Penang police chief Comm Datuk Mohd Shuhaily Mohd Zain said 85,597 vehicles were checked at all 46 roadblocks in the state.
“Police checked 30,406 vehicles on Saturday and 40 vehicles were asked to turn back.
“On Sunday, 190 out of the 25,608 vehicles checked were asked to turn back.
“A total of 103 vehicles were directed to turn back out of the 29,583 checked on Monday,” he said.
Comm Shuhaily urged the public to adhere strictly to the standard operating procedures (SOP) and guidelines given by the National Security Council to keep the virus at bay.
Meanwhile, George Town OCPD Asst Comm Soffian Santong carried out spot checks at several locations in the northeast district in Penang in conjunction with Hari Raya Aidiladha.
“So far, all sacrificial slaughters at the locations were carried out in accordance with the SOP set by the Islamic Religious Department and the state government.
“All of them have applied for permission from the state Islamic Religious Department to carry out sacrificial activities.
“We have advised those at the mosque to always follow the SOP and maintain a physical distance at all times.

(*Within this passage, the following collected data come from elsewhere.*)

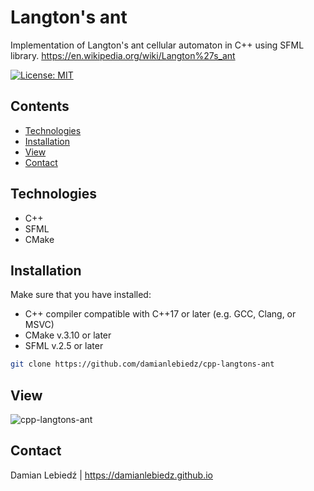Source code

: # Langton's ant
Implementation of Langton's ant cellular automaton in C++ using SFML library.
https://en.wikipedia.org/wiki/Langton%27s_ant

[![License: MIT](https://img.shields.io/badge/License-MIT-yellow.svg)](https://opensource.org/licenses/MIT)

## Contents
- [Technologies](#technologies)
- [Installation](#installation)
- [View](#view)
- [Contact](#contact)

## Technologies
- C++
- SFML
- CMake

## Installation
Make sure that you have installed:
- C++ compiler compatible with C++17 or later (e.g. GCC, Clang, or MSVC)
- CMake v.3.10 or later
- SFML v.2.5 or later

```bash
git clone https://github.com/damianlebiedz/cpp-langtons-ant
```

## View
![cpp-langtons-ant](https://github.com/user-attachments/assets/9b71c99d-df5e-4b80-b68b-0046e1f5defd)

## Contact
Damian Lebiedź | 
https://damianlebiedz.github.io

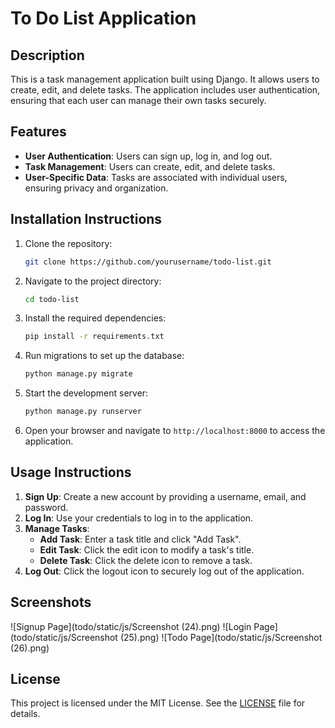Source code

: # To Do List Application

## Description
This is a task management application built using Django. It allows users to create, edit, and delete tasks. The application includes user authentication, ensuring that each user can manage their own tasks securely.

## Features
- **User Authentication**: Users can sign up, log in, and log out.
- **Task Management**: Users can create, edit, and delete tasks.
- **User-Specific Data**: Tasks are associated with individual users, ensuring privacy and organization.

## Installation Instructions
1. Clone the repository:
   ```bash
   git clone https://github.com/yourusername/todo-list.git
   ```
2. Navigate to the project directory:
   ```bash
   cd todo-list
   ```
3. Install the required dependencies:
   ```bash
   pip install -r requirements.txt
   ```
4. Run migrations to set up the database:
   ```bash
   python manage.py migrate
   ```
5. Start the development server:
   ```bash
   python manage.py runserver
   ```
6. Open your browser and navigate to `http://localhost:8000` to access the application.

## Usage Instructions
1. **Sign Up**: Create a new account by providing a username, email, and password.
2. **Log In**: Use your credentials to log in to the application.
3. **Manage Tasks**:
   - **Add Task**: Enter a task title and click "Add Task".
   - **Edit Task**: Click the edit icon to modify a task's title.
   - **Delete Task**: Click the delete icon to remove a task.
4. **Log Out**: Click the logout icon to securely log out of the application.

## Screenshots
![Signup Page](todo/static/js/Screenshot (24).png)
![Login Page](todo/static/js/Screenshot (25).png)
![Todo Page](todo/static/js/Screenshot (26).png)

## License
This project is licensed under the MIT License. See the [LICENSE](LICENSE) file for details.
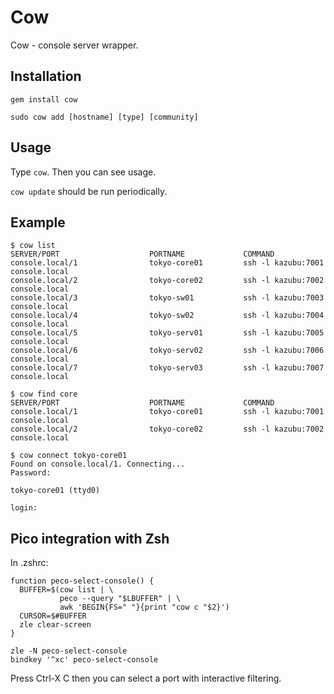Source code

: # Cow

Cow - console server wrapper. 

## Installation

`gem install cow`

`sudo cow add [hostname] [type] [community]`

## Usage

Type `cow`. Then you can see usage.

`cow update` should be run periodically.

## Example

```
$ cow list
SERVER/PORT                    PORTNAME             COMMAND
console.local/1                tokyo-core01         ssh -l kazubu:7001 console.local
console.local/2                tokyo-core02         ssh -l kazubu:7002 console.local
console.local/3                tokyo-sw01           ssh -l kazubu:7003 console.local
console.local/4                tokyo-sw02           ssh -l kazubu:7004 console.local
console.local/5                tokyo-serv01         ssh -l kazubu:7005 console.local
console.local/6                tokyo-serv02         ssh -l kazubu:7006 console.local
console.local/7                tokyo-serv03         ssh -l kazubu:7007 console.local

$ cow find core
SERVER/PORT                    PORTNAME             COMMAND
console.local/1                tokyo-core01         ssh -l kazubu:7001 console.local
console.local/2                tokyo-core02         ssh -l kazubu:7002 console.local

$ cow connect tokyo-core01
Found on console.local/1. Connecting...
Password:

tokyo-core01 (ttyd0)

login: 
```

## Pico integration with Zsh

In .zshrc:
```
function peco-select-console() {
  BUFFER=$(cow list | \
           peco --query "$LBUFFER" | \
           awk 'BEGIN{FS=" "}{print "cow c "$2}')
  CURSOR=$#BUFFER
  zle clear-screen
}

zle -N peco-select-console
bindkey '^xc' peco-select-console
```

Press Ctrl-X C then you can select a port with interactive filtering.
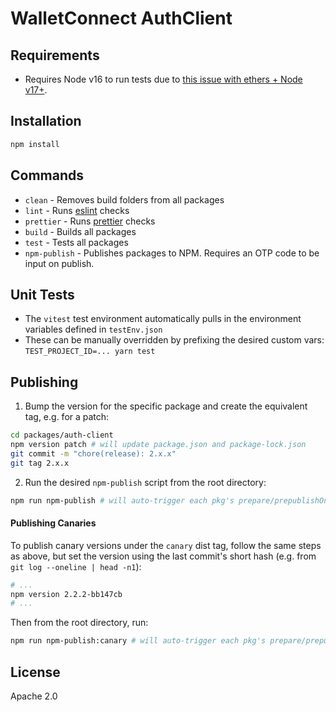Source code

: # WalletConnect AuthClient

## Requirements

- Requires Node v16 to run tests due to [this issue with ethers + Node v17+](https://github.com/webpack/webpack/issues/14532).

## Installation

```sh
npm install
```

## Commands

- `clean` - Removes build folders from all packages
- `lint` - Runs [eslint](https://eslint.org/) checks
- `prettier` - Runs [prettier](https://prettier.io/) checks
- `build` - Builds all packages
- `test` - Tests all packages
- `npm-publish` - Publishes packages to NPM. Requires an OTP code to be input on publish.

## Unit Tests

- The `vitest` test environment automatically pulls in the environment variables defined in `testEnv.json`
- These can be manually overridden by prefixing the desired custom vars: `TEST_PROJECT_ID=... yarn test`

## Publishing

1. Bump the version for the specific package and create the equivalent tag, e.g. for a patch:

```sh
cd packages/auth-client
npm version patch # will update package.json and package-lock.json
git commit -m "chore(release): 2.x.x"
git tag 2.x.x
```

2. Run the desired `npm-publish` script from the root directory:

```sh
npm run npm-publish # will auto-trigger each pkg's prepare/prepublishOnly scripts
```

#### Publishing Canaries

To publish canary versions under the `canary` dist tag, follow the same steps as above, but set the version using 
the last commit's short hash (e.g. from `git log --oneline | head -n1`):

```sh
# ...
npm version 2.2.2-bb147cb
# ...
```

Then from the root directory, run:

```sh
npm run npm-publish:canary # will auto-trigger each pkg's prepare/prepublishOnly scripts
```



## License

Apache 2.0
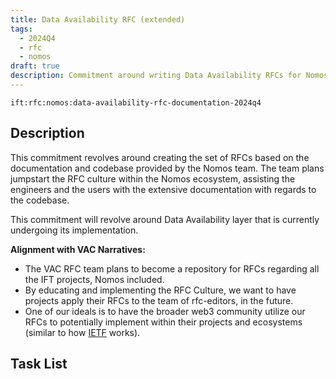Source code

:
 ```yaml
---
title: Data Availability RFC (extended)
tags:
  - 2024Q4
  - rfc
  - nomos
draft: true
description: Commitment around writing Data Availability RFCs for Nomos
---
```


`ift:rfc:nomos:data-availability-rfc-documentation-2024q4`

## Description

This commitment revolves around creating the set of RFCs based on the documentation and codebase provided by the Nomos team. The team plans jumpstart the RFC culture within the Nomos ecosystem, assisting the engineers and the users with the extensive documentation with regards to the codebase.

This commitment will revolve around Data Availability layer that is currently undergoing its implementation.

**Alignment with VAC Narratives:**

* The VAC RFC team plans to become a repository for RFCs regarding all the IFT projects, Nomos included. 
* By educating and implementing the RFC Culture, we want to have projects apply their RFCs to the team of rfc-editors, in the future.
* One of our ideals is to have the broader web3 community utilize our RFCs to potentially implement within their projects and ecosystems (similar to how [IETF](https://www.ietf.org/) works). 

## Task List

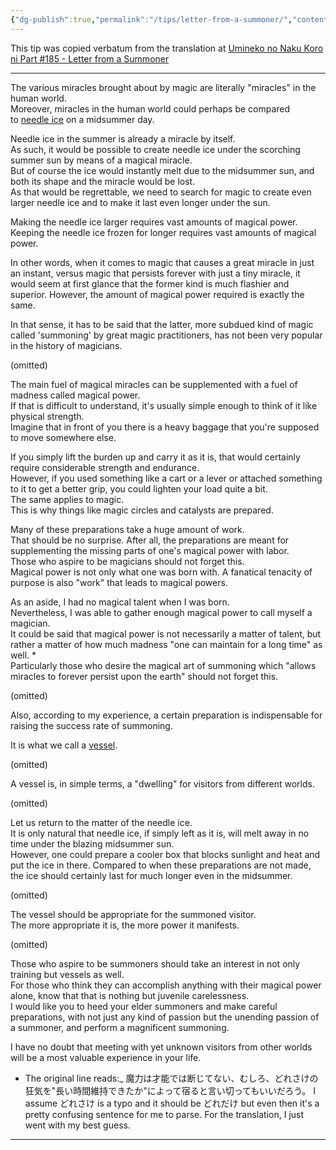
 ```yaml
---
{"dg-publish":true,"permalink":"/tips/letter-from-a-summoner/","contentClasses":"center-headings red-truth red-links blue-truth"}
---
```



This tip was copied verbatum from the translation at [Umineko no Naku Koro ni Part #185 - Letter from a Summoner](https://lparchive.org/Umineko-no-Naku-Koro-ni/Update%20185/)

---

The various miracles brought about by magic are literally "miracles" in the human world.  
Moreover, miracles in the human world could perhaps be compared to [needle ice](https://en.wikipedia.org/wiki/Needle_ice) on a midsummer day.  
  
Needle ice in the summer is already a miracle by itself.  
As such, it would be possible to create needle ice under the scorching summer sun by means of a magical miracle.  
But of course the ice would instantly melt due to the midsummer sun, and both its shape and the miracle would be lost.  
As that would be regrettable, we need to search for magic to create even larger needle ice and to make it last even longer under the sun.  
  
Making the needle ice larger requires vast amounts of magical power.  
Keeping the needle ice frozen for longer requires vast amounts of magical power.  
  
In other words, when it comes to magic that causes a great miracle in just an instant, versus magic that persists forever with just a tiny miracle, it would seem at first glance that the former kind is much flashier and superior. However, the amount of magical power required is exactly the same.  
  
In that sense, it has to be said that the latter, more subdued kind of magic called 'summoning' by great magic practitioners, has not been very popular in the history of magicians.  
  
(omitted)  
  
The main fuel of magical miracles can be supplemented with a fuel of madness called magical power.  
If that is difficult to understand, it's usually simple enough to think of it like physical strength.  
Imagine that in front of you there is a heavy baggage that you're supposed to move somewhere else.  
  
If you simply lift the burden up and carry it as it is, that would certainly require considerable strength and endurance.  
However, if you used something like a cart or a lever or attached something to it to get a better grip, you could lighten your load quite a bit.  
The same applies to magic.  
This is why things like magic circles and catalysts are prepared.  
  
Many of these preparations take a huge amount of work.  
That should be no surprise. After all, the preparations are meant for supplementing the missing parts of one's magical power with labor.  
Those who aspire to be magicians should not forget this.  
Magical power is not only what one was born with. A fanatical tenacity of purpose is also "work" that leads to magical powers.  
  
As an aside, I had no magical talent when I was born.  
Nevertheless, I was able to gather enough magical power to call myself a magician.  
It could be said that magical power is not necessarily a matter of talent, but rather a matter of how much madness "one can maintain for a long time" as well. *  
Particularly those who desire the magical art of summoning which "allows miracles to forever persist upon the earth" should not forget this.  
  
(omitted)  
  
Also, according to my experience, a certain preparation is indispensable for raising the success rate of summoning.  
  
It is what we call a [vessel](https://en.wikipedia.org/wiki/Yorishiro).  
  
(omitted)  
  
A vessel is, in simple terms, a "dwelling" for visitors from different worlds.  
  
(omitted)  
  
Let us return to the matter of the needle ice.  
It is only natural that needle ice, if simply left as it is, will melt away in no time under the blazing midsummer sun.  
However, one could prepare a cooler box that blocks sunlight and heat and put the ice in there. Compared to when these preparations are not made, the ice should certainly last for much longer even in the midsummer.  
  
(omitted)  
  
The vessel should be appropriate for the summoned visitor.  
The more appropriate it is, the more power it manifests.  
  
(omitted)  
  
Those who aspire to be summoners should take an interest in not only training but vessels as well.  
For those who think they can accomplish anything with their magical power alone, know that that is nothing but juvenile carelessness.  
I would like you to heed your elder summoners and make careful preparations, with not just any kind of passion but the unending passion of a summoner, and perform a magnificent summoning.  
  
I have no doubt that meeting with yet unknown visitors from other worlds will be a most valuable experience in your life.  
  
  
  
* The original line reads:_ 魔力は才能では断じてない、むしろ、どれさけの狂気を"長い時間維持できたか"によって宿ると言い切ってもいいだろう。 I assume どれさけ is a typo and it should be どれだけ but even then it's a pretty confusing sentence for me to parse. For the translation, I just went with my best guess.


---
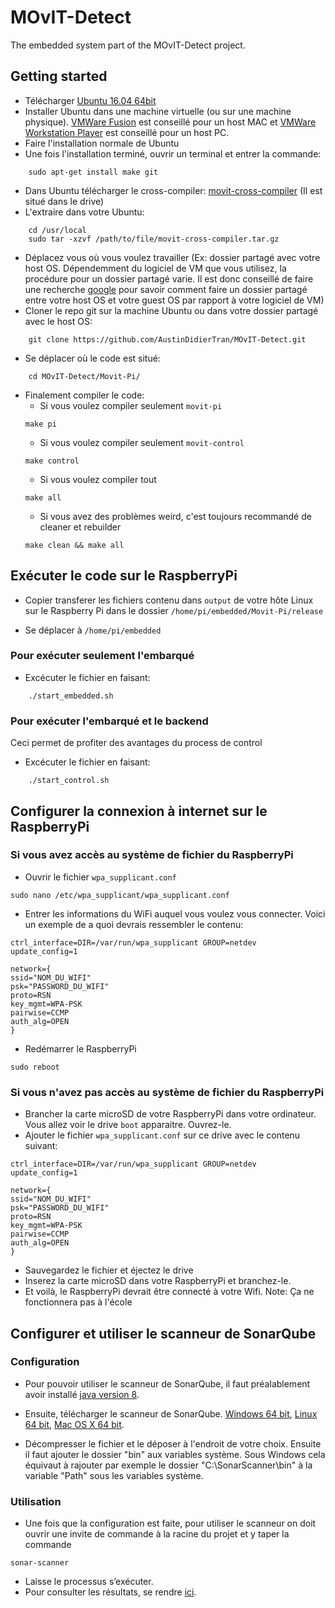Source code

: # MOvIT-Detect
The embedded system part of the MOvIT-Detect project.

## Getting started

- Télécharger [Ubuntu 16.04 64bit](http://releases.ubuntu.com/16.04/ubuntu-16.04.5-desktop-amd64.iso) 
- Installer Ubuntu dans une machine virtuelle (ou sur une machine physique). [VMWare Fusion](https://www.vmware.com/products/fusion.html) est conseillé pour un host MAC et [VMWare Workstation Player](https://www.vmware.com/ca/products/workstation-player.html) est conseillé pour un host PC.
- Faire l'installation normale de Ubuntu
- Une fois l'installation terminé, ouvrir un terminal et entrer la commande:
``` shell
    sudo apt-get install make git
```
- Dans Ubuntu télécharger le cross-compiler: [movit-cross-compiler](https://1drv.ms/u/s!AjyPHvJRDLOMrhWOt6g2g4qBiGZn) (Il est situé dans le drive)
- L'extraire dans votre Ubuntu:
``` shell
    cd /usr/local
    sudo tar -xzvf /path/to/file/movit-cross-compiler.tar.gz
```
- Déplacez vous où vous voulez travailler (Ex: dossier partagé avec votre host OS. Dépendemment du logiciel de VM que vous utilisez, la procédure pour un dossier partagé varie. Il est donc conseillé de faire une recherche [google](www.google.ca) pour savoir comment faire un dossier partagé entre votre host OS et votre guest OS par rapport à votre logiciel de VM)
- Cloner le repo git sur la machine Ubuntu ou dans votre dossier partagé avec le host OS:
```shell
    git clone https://github.com/AustinDidierTran/MOvIT-Detect.git
```
- Se déplacer où le code est situé:
```shell
    cd MOvIT-Detect/Movit-Pi/
```
- Finalement compiler le code:
    - Si vous voulez compiler seulement `movit-pi`
    ```shell
    make pi
    ```
    - Si vous voulez compiler seulement `movit-control`
    ```shell
    make control
    ```
    - Si vous voulez compiler tout
    ```shell
    make all
    ```
    - Si vous avez des problèmes weird, c'est toujours recommandé de cleaner et rebuilder
    ```shell
    make clean && make all
    ```

## Exécuter le code sur le RaspberryPi

- Copier transferer les fichiers contenu dans `output` de votre hôte Linux sur le Raspberry Pi dans le dossier `/home/pi/embedded/Movit-Pi/release`

- Se déplacer à `/home/pi/embedded`
### Pour exécuter seulement l'embarqué
- Excécuter le fichier en faisant:
```shell
    ./start_embedded.sh
```
### Pour exécuter l'embarqué et le backend
Ceci permet de profiter des avantages du process de control
- Excécuter le fichier en faisant:
```shell
    ./start_control.sh
```

## Configurer la connexion à internet sur le RaspberryPi

### Si vous avez accès au système de fichier du RaspberryPi
- Ouvrir le fichier `wpa_supplicant.conf`
```shell
sudo nano /etc/wpa_supplicant/wpa_supplicant.conf
```
- Entrer les informations du WiFi auquel vous voulez vous connecter. Voici un exemple de a quoi devrais ressembler le contenu:
```
ctrl_interface=DIR=/var/run/wpa_supplicant GROUP=netdev
update_config=1

network={
ssid="NOM_DU_WIFI"
psk="PASSWORD_DU_WIFI"
proto=RSN
key_mgmt=WPA-PSK
pairwise=CCMP
auth_alg=OPEN
}

```
- Redémarrer le RaspberryPi
```shell
sudo reboot
```

### Si vous n'avez pas accès au système de fichier du RaspberryPi
- Brancher la carte microSD de votre RaspberryPi dans votre ordinateur. Vous allez voir le drive `boot` apparaitre. Ouvrez-le.
- Ajouter le fichier `wpa_supplicant.conf` sur ce drive avec le contenu suivant:
```
ctrl_interface=DIR=/var/run/wpa_supplicant GROUP=netdev
update_config=1

network={
ssid="NOM_DU_WIFI"
psk="PASSWORD_DU_WIFI"
proto=RSN
key_mgmt=WPA-PSK
pairwise=CCMP
auth_alg=OPEN
}

```
- Sauvegardez le fichier et éjectez le drive
- Inserez la carte microSD dans votre RaspberryPi et branchez-le.
- Et voilà, le RaspberryPi devrait être connecté à votre Wifi.
Note: Ça ne fonctionnera pas à l'école

## Configurer  et utiliser le scanneur de SonarQube

### Configuration

- Pour pouvoir utiliser le scanneur de SonarQube, il faut préalablement avoir installé [java version 8](https://www.java.com/fr/download/).

- Ensuite, télécharger le scanneur de SonarQube.
[Windows 64 bit](https://sonarsource.bintray.com/Distribution/sonar-scanner-cli/sonar-scanner-cli-3.2.0.1227-windows.zip),
[Linux 64 bit](https://sonarsource.bintray.com/Distribution/sonar-scanner-cli/sonar-scanner-cli-3.2.0.1227-linux.zip),
[Mac OS X 64 bit](https://sonarsource.bintray.com/Distribution/sonar-scanner-cli/sonar-scanner-cli-3.2.0.1227-macosx.zip).

- Décompresser le fichier et le déposer à l'endroit de votre choix.
Ensuite il faut ajouter le dossier "bin" aux variables système.
Sous Windows cela équivaut à rajouter par exemple le dossier "C:\SonarScanner\bin" à la variable "Path" sous les variables système.

### Utilisation

- Une fois que la configuration est faite, pour utiliser le scanneur on doit ouvrir une invite de commande à la racine du projet et y taper la commande

```shell
sonar-scanner
```
- Laisse le processus s’exécuter.
- Pour consulter les résultats, se rendre [ici](http://sonarqubemovitplus.ddns.net:9000).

Only 25 people who are aged 21 to 60 years old are allowed to be present at the permitted sacrificial ceremonies.
“We also look out for house and grave visits during the spot checks and so far, everything is under control.
“We have 30 teams on the ground to continue the spot checks until Friday to make sure that the SOP is strictly adhered to,” he said.
ACP Soffian also reminded the public not to bring their children to sacrificial ceremonies.
In Kepala Batas, the mood was rather quiet as prayers and sacrificial ceremonies at mosques were conducted in accordance to SOP.
Heavy police presence could be felt as the ceremonies were held without public attendance.
At Masjid Ibadur Rahman, its chairman Sayuti Ibrahim said five cows were slaughtered and another five would be slaughtered today
“We have 25 volunteers, the maximum capacity in accordance with the limit set in the SOP.
“Normally we would slaughter between 15 and 25 cows but we’ve limited the number this year.
“The meat will be distributed to about 70 underprivileged families in the village,” he said.
At Masjid Jamiul Jalal Wal Kamal in Pajak Song nearby, only mosque committee members were present to slaughter five cows which was the limit for the day.
Its secretary Mohd Alias Omar said the meat would be given to about 100 people.
“Last year, we slaughtered 30 cows. However, due to rising Covid-19 cases and stricter SOP imposed, we now slaughter 10 cows in two days,” he said.
North Seberang Prai Crime Prevention and Community Safety Department (JPKK) chief ASP Nor Faizal Mohamad, who headed a team comprising various agencies on inspection rounds, said there were 75 mosques in the district.
“All of them complied and abided by the limit of having a maximum of 25 volunteers and slaughtering a maximum of five cows a day.
“There were no public gatherings at the mosques,” he said.
The Hari Raya Haji celebration usually starts with Muslims gathering at mosques for the Aidiladha prayers.
It is an auspicious day in Islam where Muslims around the world commemorate the sacrifice of Prophet Ibrahim and his son Prophet Ismail.
Muslims slaughter animals, usually cows, buffaloes or goats, in honour of the sacrifice.